• [What to produce]: Write out the entries exactly. None of the pictures should appear in the copy.
### Supplied records
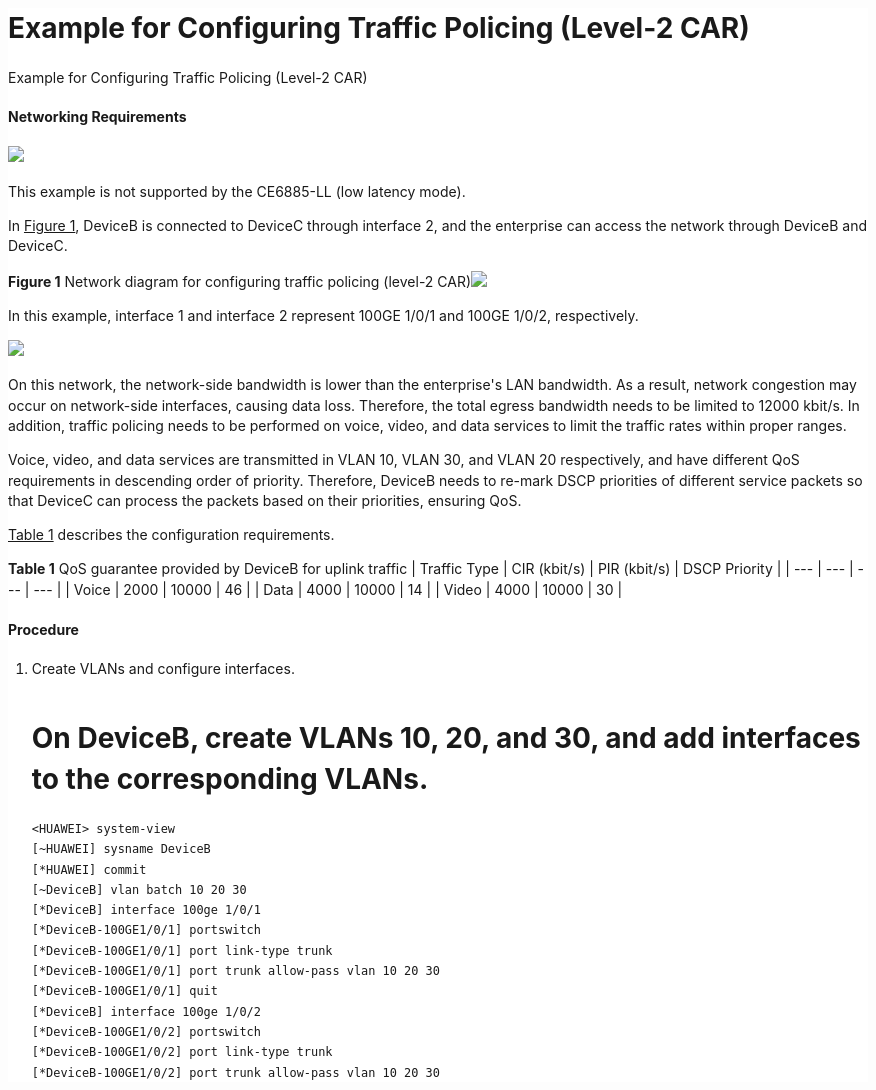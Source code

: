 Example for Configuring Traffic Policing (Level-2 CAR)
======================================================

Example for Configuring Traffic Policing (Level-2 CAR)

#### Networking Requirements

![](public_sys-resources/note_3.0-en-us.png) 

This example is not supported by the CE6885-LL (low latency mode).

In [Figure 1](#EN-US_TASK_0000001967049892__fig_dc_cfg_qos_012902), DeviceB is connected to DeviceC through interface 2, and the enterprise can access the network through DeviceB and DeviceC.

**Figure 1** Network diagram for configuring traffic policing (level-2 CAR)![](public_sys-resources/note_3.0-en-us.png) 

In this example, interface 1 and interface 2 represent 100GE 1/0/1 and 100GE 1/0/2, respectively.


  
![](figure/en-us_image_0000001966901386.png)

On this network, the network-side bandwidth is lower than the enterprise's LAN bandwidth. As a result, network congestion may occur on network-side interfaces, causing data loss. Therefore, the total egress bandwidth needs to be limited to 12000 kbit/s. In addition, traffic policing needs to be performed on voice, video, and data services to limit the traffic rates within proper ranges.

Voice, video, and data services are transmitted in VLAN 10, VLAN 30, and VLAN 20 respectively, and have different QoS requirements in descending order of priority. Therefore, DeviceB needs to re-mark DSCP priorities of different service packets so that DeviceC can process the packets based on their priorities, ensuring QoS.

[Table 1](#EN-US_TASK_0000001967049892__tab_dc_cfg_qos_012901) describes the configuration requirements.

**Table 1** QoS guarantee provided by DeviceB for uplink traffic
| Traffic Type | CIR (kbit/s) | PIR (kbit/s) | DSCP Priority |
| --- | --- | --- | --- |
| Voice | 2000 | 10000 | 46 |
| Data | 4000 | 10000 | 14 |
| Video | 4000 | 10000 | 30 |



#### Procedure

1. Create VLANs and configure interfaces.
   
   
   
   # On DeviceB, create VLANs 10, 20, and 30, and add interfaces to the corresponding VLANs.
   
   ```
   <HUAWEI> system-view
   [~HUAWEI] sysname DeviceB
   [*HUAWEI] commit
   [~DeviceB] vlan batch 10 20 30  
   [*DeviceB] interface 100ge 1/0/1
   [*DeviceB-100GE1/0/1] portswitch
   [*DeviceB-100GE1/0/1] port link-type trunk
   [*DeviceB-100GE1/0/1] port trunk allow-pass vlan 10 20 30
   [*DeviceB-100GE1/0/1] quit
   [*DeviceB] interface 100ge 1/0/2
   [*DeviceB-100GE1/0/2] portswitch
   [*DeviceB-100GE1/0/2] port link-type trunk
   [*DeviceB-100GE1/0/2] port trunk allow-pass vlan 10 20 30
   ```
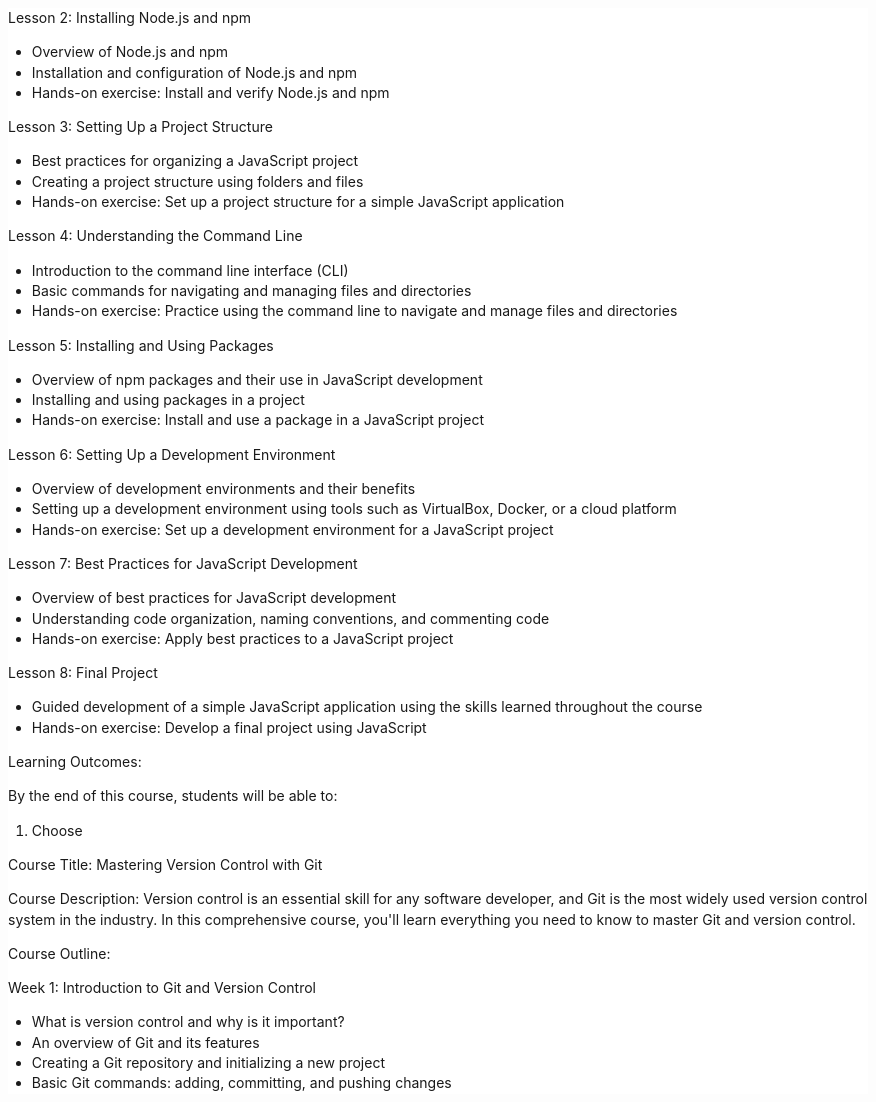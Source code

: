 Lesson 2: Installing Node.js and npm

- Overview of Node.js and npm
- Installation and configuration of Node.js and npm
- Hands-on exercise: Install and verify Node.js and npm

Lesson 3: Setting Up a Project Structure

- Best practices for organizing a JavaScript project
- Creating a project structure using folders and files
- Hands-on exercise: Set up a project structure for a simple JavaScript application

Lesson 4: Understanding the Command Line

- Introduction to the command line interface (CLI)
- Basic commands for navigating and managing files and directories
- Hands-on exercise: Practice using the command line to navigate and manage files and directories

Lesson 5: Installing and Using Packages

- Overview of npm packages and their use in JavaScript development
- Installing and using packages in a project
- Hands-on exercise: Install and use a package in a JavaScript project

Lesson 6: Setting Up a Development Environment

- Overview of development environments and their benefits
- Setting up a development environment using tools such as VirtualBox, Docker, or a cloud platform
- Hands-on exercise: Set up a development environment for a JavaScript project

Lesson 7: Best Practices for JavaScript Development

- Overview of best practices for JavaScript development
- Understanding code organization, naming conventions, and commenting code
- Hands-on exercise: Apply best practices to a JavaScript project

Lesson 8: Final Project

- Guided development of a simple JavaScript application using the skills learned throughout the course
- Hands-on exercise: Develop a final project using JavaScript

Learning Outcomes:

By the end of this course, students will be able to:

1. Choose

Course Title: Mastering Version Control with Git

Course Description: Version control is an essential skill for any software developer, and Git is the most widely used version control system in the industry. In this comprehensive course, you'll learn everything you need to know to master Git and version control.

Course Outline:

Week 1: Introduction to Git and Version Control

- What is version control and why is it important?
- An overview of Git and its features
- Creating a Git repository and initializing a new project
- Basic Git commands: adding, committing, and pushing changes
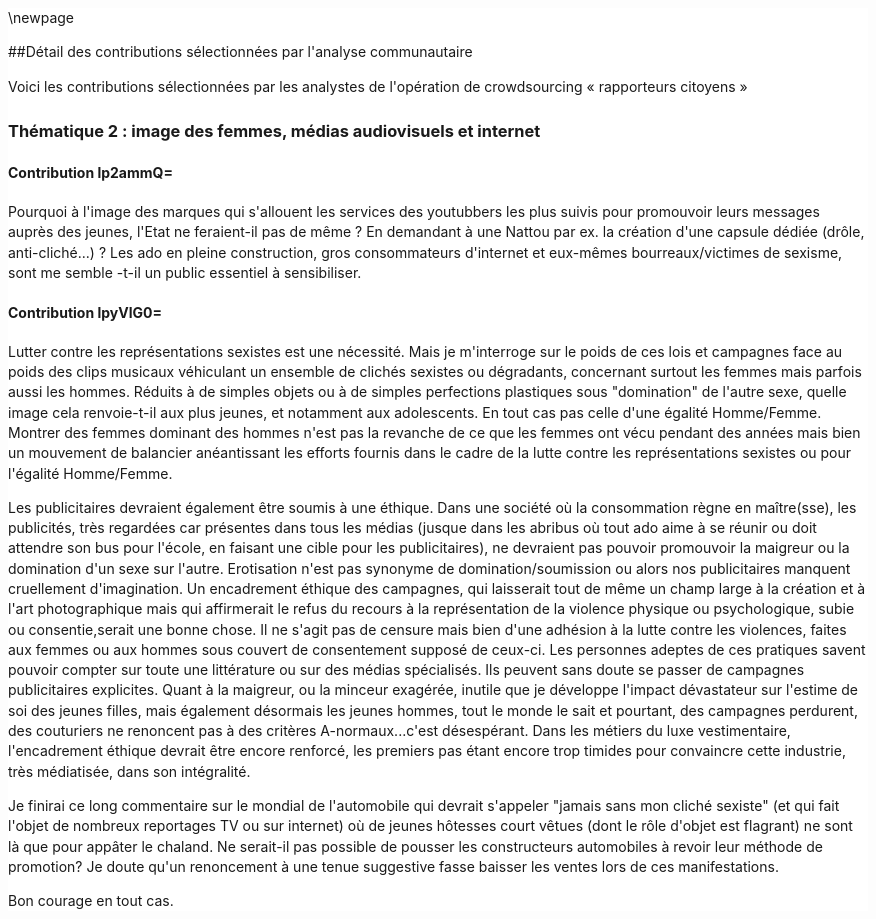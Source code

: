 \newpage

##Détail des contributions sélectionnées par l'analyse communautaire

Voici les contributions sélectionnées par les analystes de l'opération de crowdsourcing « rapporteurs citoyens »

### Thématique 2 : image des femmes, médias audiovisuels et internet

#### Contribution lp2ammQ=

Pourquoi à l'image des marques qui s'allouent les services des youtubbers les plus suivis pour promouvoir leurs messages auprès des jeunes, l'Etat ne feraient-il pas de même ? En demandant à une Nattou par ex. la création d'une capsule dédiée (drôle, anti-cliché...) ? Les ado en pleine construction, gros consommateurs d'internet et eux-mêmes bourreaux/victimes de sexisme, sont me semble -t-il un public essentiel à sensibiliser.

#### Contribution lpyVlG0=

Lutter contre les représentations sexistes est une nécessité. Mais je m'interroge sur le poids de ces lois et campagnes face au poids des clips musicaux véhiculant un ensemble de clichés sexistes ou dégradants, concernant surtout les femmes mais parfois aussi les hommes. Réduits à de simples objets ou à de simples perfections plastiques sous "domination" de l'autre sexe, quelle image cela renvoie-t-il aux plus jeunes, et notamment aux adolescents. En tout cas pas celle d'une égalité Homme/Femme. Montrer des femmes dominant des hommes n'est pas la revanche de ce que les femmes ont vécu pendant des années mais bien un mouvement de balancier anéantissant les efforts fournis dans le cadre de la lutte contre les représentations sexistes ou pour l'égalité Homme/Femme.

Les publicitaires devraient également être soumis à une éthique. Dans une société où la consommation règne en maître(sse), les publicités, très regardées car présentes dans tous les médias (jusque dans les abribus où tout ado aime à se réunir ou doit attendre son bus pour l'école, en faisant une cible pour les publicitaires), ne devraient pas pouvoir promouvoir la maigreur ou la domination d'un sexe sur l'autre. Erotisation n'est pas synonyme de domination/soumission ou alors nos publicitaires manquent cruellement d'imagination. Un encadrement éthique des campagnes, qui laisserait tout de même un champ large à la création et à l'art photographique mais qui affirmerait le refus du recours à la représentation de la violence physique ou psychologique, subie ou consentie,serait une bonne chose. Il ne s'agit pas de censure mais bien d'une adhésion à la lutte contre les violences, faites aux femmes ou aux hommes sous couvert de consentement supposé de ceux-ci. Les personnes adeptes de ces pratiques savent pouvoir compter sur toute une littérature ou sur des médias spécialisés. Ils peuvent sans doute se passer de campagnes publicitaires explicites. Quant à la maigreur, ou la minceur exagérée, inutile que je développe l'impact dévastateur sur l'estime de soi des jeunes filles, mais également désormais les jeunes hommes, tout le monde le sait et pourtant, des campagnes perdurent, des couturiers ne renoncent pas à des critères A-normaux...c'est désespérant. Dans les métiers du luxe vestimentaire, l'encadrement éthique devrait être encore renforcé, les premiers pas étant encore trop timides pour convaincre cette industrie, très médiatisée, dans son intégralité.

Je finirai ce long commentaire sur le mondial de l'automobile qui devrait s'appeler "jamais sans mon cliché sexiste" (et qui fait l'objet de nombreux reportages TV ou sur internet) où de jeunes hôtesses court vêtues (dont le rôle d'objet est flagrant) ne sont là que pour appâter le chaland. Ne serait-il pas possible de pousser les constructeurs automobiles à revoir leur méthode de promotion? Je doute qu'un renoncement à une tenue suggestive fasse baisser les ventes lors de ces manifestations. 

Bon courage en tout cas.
######
• [Answer box]:
Source code

: Example for Configuring Traffic Policing (Level-2 CAR)
======================================================

Example for Configuring Traffic Policing (Level-2 CAR)

#### Networking Requirements

![](public_sys-resources/note_3.0-en-us.png) 

This example is not supported by the CE6885-LL (low latency mode).

In [Figure 1](#EN-US_TASK_0000001967049892__fig_dc_cfg_qos_012902), DeviceB is connected to DeviceC through interface 2, and the enterprise can access the network through DeviceB and DeviceC.

**Figure 1** Network diagram for configuring traffic policing (level-2 CAR)![](public_sys-resources/note_3.0-en-us.png) 

In this example, interface 1 and interface 2 represent 100GE 1/0/1 and 100GE 1/0/2, respectively.


  
![](figure/en-us_image_0000001966901386.png)

On this network, the network-side bandwidth is lower than the enterprise's LAN bandwidth. As a result, network congestion may occur on network-side interfaces, causing data loss. Therefore, the total egress bandwidth needs to be limited to 12000 kbit/s. In addition, traffic policing needs to be performed on voice, video, and data services to limit the traffic rates within proper ranges.

Voice, video, and data services are transmitted in VLAN 10, VLAN 30, and VLAN 20 respectively, and have different QoS requirements in descending order of priority. Therefore, DeviceB needs to re-mark DSCP priorities of different service packets so that DeviceC can process the packets based on their priorities, ensuring QoS.

[Table 1](#EN-US_TASK_0000001967049892__tab_dc_cfg_qos_012901) describes the configuration requirements.

**Table 1** QoS guarantee provided by DeviceB for uplink traffic
| Traffic Type | CIR (kbit/s) | PIR (kbit/s) | DSCP Priority |
| --- | --- | --- | --- |
| Voice | 2000 | 10000 | 46 |
| Data | 4000 | 10000 | 14 |
| Video | 4000 | 10000 | 30 |



#### Procedure

1. Create VLANs and configure interfaces.
   
   
   
   # On DeviceB, create VLANs 10, 20, and 30, and add interfaces to the corresponding VLANs.
   
   ```
   <HUAWEI> system-view
   [~HUAWEI] sysname DeviceB
   [*HUAWEI] commit
   [~DeviceB] vlan batch 10 20 30  
   [*DeviceB] interface 100ge 1/0/1
   [*DeviceB-100GE1/0/1] portswitch
   [*DeviceB-100GE1/0/1] port link-type trunk
   [*DeviceB-100GE1/0/1] port trunk allow-pass vlan 10 20 30
   [*DeviceB-100GE1/0/1] quit
   [*DeviceB] interface 100ge 1/0/2
   [*DeviceB-100GE1/0/2] portswitch
   [*DeviceB-100GE1/0/2] port link-type trunk
   [*DeviceB-100GE1/0/2] port trunk allow-pass vlan 10 20 30
   ```
Source code

: Lesson 2: Installing Node.js and npm

- Overview of Node.js and npm
- Installation and configuration of Node.js and npm
- Hands-on exercise: Install and verify Node.js and npm

Lesson 3: Setting Up a Project Structure

- Best practices for organizing a JavaScript project
- Creating a project structure using folders and files
- Hands-on exercise: Set up a project structure for a simple JavaScript application

Lesson 4: Understanding the Command Line

- Introduction to the command line interface (CLI)
- Basic commands for navigating and managing files and directories
- Hands-on exercise: Practice using the command line to navigate and manage files and directories

Lesson 5: Installing and Using Packages

- Overview of npm packages and their use in JavaScript development
- Installing and using packages in a project
- Hands-on exercise: Install and use a package in a JavaScript project

Lesson 6: Setting Up a Development Environment

- Overview of development environments and their benefits
- Setting up a development environment using tools such as VirtualBox, Docker, or a cloud platform
- Hands-on exercise: Set up a development environment for a JavaScript project

Lesson 7: Best Practices for JavaScript Development

- Overview of best practices for JavaScript development
- Understanding code organization, naming conventions, and commenting code
- Hands-on exercise: Apply best practices to a JavaScript project

Lesson 8: Final Project

- Guided development of a simple JavaScript application using the skills learned throughout the course
- Hands-on exercise: Develop a final project using JavaScript

Learning Outcomes:

By the end of this course, students will be able to:

1. Choose

Course Title: Mastering Version Control with Git

Course Description: Version control is an essential skill for any software developer, and Git is the most widely used version control system in the industry. In this comprehensive course, you'll learn everything you need to know to master Git and version control.

Course Outline:

Week 1: Introduction to Git and Version Control

- What is version control and why is it important?
- An overview of Git and its features
- Creating a Git repository and initializing a new project
- Basic Git commands: adding, committing, and pushing changes
Source code

: \newpage

##Détail des contributions sélectionnées par l'analyse communautaire

Voici les contributions sélectionnées par les analystes de l'opération de crowdsourcing « rapporteurs citoyens »

### Thématique 2 : image des femmes, médias audiovisuels et internet

#### Contribution lp2ammQ=

Pourquoi à l'image des marques qui s'allouent les services des youtubbers les plus suivis pour promouvoir leurs messages auprès des jeunes, l'Etat ne feraient-il pas de même ? En demandant à une Nattou par ex. la création d'une capsule dédiée (drôle, anti-cliché...) ? Les ado en pleine construction, gros consommateurs d'internet et eux-mêmes bourreaux/victimes de sexisme, sont me semble -t-il un public essentiel à sensibiliser.

#### Contribution lpyVlG0=

Lutter contre les représentations sexistes est une nécessité. Mais je m'interroge sur le poids de ces lois et campagnes face au poids des clips musicaux véhiculant un ensemble de clichés sexistes ou dégradants, concernant surtout les femmes mais parfois aussi les hommes. Réduits à de simples objets ou à de simples perfections plastiques sous "domination" de l'autre sexe, quelle image cela renvoie-t-il aux plus jeunes, et notamment aux adolescents. En tout cas pas celle d'une égalité Homme/Femme. Montrer des femmes dominant des hommes n'est pas la revanche de ce que les femmes ont vécu pendant des années mais bien un mouvement de balancier anéantissant les efforts fournis dans le cadre de la lutte contre les représentations sexistes ou pour l'égalité Homme/Femme.

Les publicitaires devraient également être soumis à une éthique. Dans une société où la consommation règne en maître(sse), les publicités, très regardées car présentes dans tous les médias (jusque dans les abribus où tout ado aime à se réunir ou doit attendre son bus pour l'école, en faisant une cible pour les publicitaires), ne devraient pas pouvoir promouvoir la maigreur ou la domination d'un sexe sur l'autre. Erotisation n'est pas synonyme de domination/soumission ou alors nos publicitaires manquent cruellement d'imagination. Un encadrement éthique des campagnes, qui laisserait tout de même un champ large à la création et à l'art photographique mais qui affirmerait le refus du recours à la représentation de la violence physique ou psychologique, subie ou consentie,serait une bonne chose. Il ne s'agit pas de censure mais bien d'une adhésion à la lutte contre les violences, faites aux femmes ou aux hommes sous couvert de consentement supposé de ceux-ci. Les personnes adeptes de ces pratiques savent pouvoir compter sur toute une littérature ou sur des médias spécialisés. Ils peuvent sans doute se passer de campagnes publicitaires explicites. Quant à la maigreur, ou la minceur exagérée, inutile que je développe l'impact dévastateur sur l'estime de soi des jeunes filles, mais également désormais les jeunes hommes, tout le monde le sait et pourtant, des campagnes perdurent, des couturiers ne renoncent pas à des critères A-normaux...c'est désespérant. Dans les métiers du luxe vestimentaire, l'encadrement éthique devrait être encore renforcé, les premiers pas étant encore trop timides pour convaincre cette industrie, très médiatisée, dans son intégralité.

Je finirai ce long commentaire sur le mondial de l'automobile qui devrait s'appeler "jamais sans mon cliché sexiste" (et qui fait l'objet de nombreux reportages TV ou sur internet) où de jeunes hôtesses court vêtues (dont le rôle d'objet est flagrant) ne sont là que pour appâter le chaland. Ne serait-il pas possible de pousser les constructeurs automobiles à revoir leur méthode de promotion? Je doute qu'un renoncement à une tenue suggestive fasse baisser les ventes lors de ces manifestations. 

Bon courage en tout cas.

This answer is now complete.